[talks] Qian Zhu will present his Pre-FPO Friday, April 24, 2015 in rm 401 at 10am

Nicki Gotsis ngotsis at CS.Princeton.EDU
Fri Apr 17 14:48:09 EDT 2015


Qian Zhu will present his Pre-FPO Friday, April 24, 2015 in rm 401 at 10am.

The members of his committee are: Olga Troyanskaya (adviser), Mona Singh, Kai Li, Moses Charikar, and Vessela Kristensen (University of Oslo, Norway)

Title: Exploring gene similarities in large-scale compendia

Public gene expression datasets have been rapidly accumulating, yet there is currently a lack of effective tools in reusing existing datasets and exploring them for targeted analyses. One of the most central analyses is discovering similar genes in a data-driven way through clustering, biclustering, and query-search approaches. This thesis explores these issues and is divided into three parts. In the first part, we describe a fast, content-based, query-based search solution for discovering gene similarities in large data collections. The second part of this thesis then explores different applications of the search tool, including the role of coexpression in leading to regulatory factor discovery and biological network inference when it is being integrated with secondary data. Lastly, we extend work from a recently developed biclustering approach that discovers low-rank submatrix from a large matrix, and we explore its usage and describe a modification that can enumerate all coregulated genes and conditions.
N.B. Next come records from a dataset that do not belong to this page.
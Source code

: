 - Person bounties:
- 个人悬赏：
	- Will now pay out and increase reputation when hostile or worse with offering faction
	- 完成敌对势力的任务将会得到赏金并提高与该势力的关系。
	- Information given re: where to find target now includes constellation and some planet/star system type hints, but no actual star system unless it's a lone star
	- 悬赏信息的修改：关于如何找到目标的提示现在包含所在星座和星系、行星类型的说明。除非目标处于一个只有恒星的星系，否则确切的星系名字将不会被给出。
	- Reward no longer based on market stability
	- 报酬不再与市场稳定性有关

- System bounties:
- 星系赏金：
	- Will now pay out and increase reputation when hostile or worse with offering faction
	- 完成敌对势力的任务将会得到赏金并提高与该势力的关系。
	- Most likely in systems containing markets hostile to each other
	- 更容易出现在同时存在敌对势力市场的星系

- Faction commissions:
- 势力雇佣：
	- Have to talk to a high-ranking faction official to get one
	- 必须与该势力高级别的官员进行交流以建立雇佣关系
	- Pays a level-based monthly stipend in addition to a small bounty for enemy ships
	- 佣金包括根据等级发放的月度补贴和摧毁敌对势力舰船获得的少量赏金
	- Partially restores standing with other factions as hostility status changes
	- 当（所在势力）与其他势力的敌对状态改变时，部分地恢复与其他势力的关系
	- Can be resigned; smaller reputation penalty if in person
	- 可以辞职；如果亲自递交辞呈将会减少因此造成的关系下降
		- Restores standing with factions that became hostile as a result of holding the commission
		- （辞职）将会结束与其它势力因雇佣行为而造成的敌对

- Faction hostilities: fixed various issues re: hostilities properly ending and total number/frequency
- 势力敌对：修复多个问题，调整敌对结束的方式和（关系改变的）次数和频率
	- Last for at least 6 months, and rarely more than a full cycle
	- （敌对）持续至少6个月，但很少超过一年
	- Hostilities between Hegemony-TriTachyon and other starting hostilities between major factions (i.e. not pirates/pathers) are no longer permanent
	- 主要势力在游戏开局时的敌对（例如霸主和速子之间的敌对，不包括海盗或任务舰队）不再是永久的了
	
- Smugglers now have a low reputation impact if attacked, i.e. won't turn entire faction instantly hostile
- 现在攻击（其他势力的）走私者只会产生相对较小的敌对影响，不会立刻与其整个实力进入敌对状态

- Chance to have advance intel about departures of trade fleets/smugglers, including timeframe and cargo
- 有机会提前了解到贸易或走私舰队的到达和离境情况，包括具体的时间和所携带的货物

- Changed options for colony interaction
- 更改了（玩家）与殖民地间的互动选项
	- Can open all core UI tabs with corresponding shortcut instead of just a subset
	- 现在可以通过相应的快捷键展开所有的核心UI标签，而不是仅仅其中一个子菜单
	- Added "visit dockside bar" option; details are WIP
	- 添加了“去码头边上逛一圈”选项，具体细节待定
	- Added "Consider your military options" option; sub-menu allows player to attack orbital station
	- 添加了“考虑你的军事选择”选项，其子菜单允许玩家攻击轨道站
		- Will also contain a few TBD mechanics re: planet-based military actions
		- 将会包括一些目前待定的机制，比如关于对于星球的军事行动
We first present the developed system SEEK, a web-based tool and a novel algorithm for exploring and visualizing gene expression patterns from thousands of datasets. Through flexible multi-gene queries, the system uses gene “hubbiness” correction procedure for balancing well-coexpressed genes in the results. It uses an automatic, data-driven dataset weighting algorithm for filtering irrelevant datasets, up-rank datasets which may be relevant to the user’s query, on the basis of coexpression of query genes. This algorithm thus eliminates the need to manually find relevant datasets (which is impossible), and at the same time achieves query-sensitivity. Notably, through robust search of thousands of human datasets, the retrieval of functionally co-annotated genes always improves with the inclusion of more datasets, showing the promise of the large compendia.

We extend the function of SEEK to 5 other model organisms, in a new system called modSEEK, with the goal of enabling accurate searches in a wider experimental variety. In terms of the applications, we show that SEEK and modSEEK, when integrated with secondary Chip-seq compendia, are accurate in uncovering upstream transcription factor (TF) and their relationships. These are summarized in a TF regulatory network which carries value in hypothesis generations and directing follow-up studies. Regulatory associations between TF’s are accurate according to in vitro motif evidence.

Biclustering is a problem that involves computationally intensive calculations. Prior work operates on binary version of the matrix, which may incur a small loss of resolution. Finding multiple biclusters usually involves masking the data with random values which prevents finding overlapping biclusters. At the same time, this solution is computationally inefficient since masking the data and repeating the procedure does not reduce problem size. I thus develop a recursive, divide-and-conquer approach that extends the recently developed algorithm on finding low-rank submatrix (see Aaditya V. Rangan et al). The proposed algorithm applies his algorithm on large-scale and finds multiple low-rank biclusters. The approach finds high-resolution small biclusters and combines them through post-processing. This algorithm is fast and capable of enumerating all biclusters in the dataset.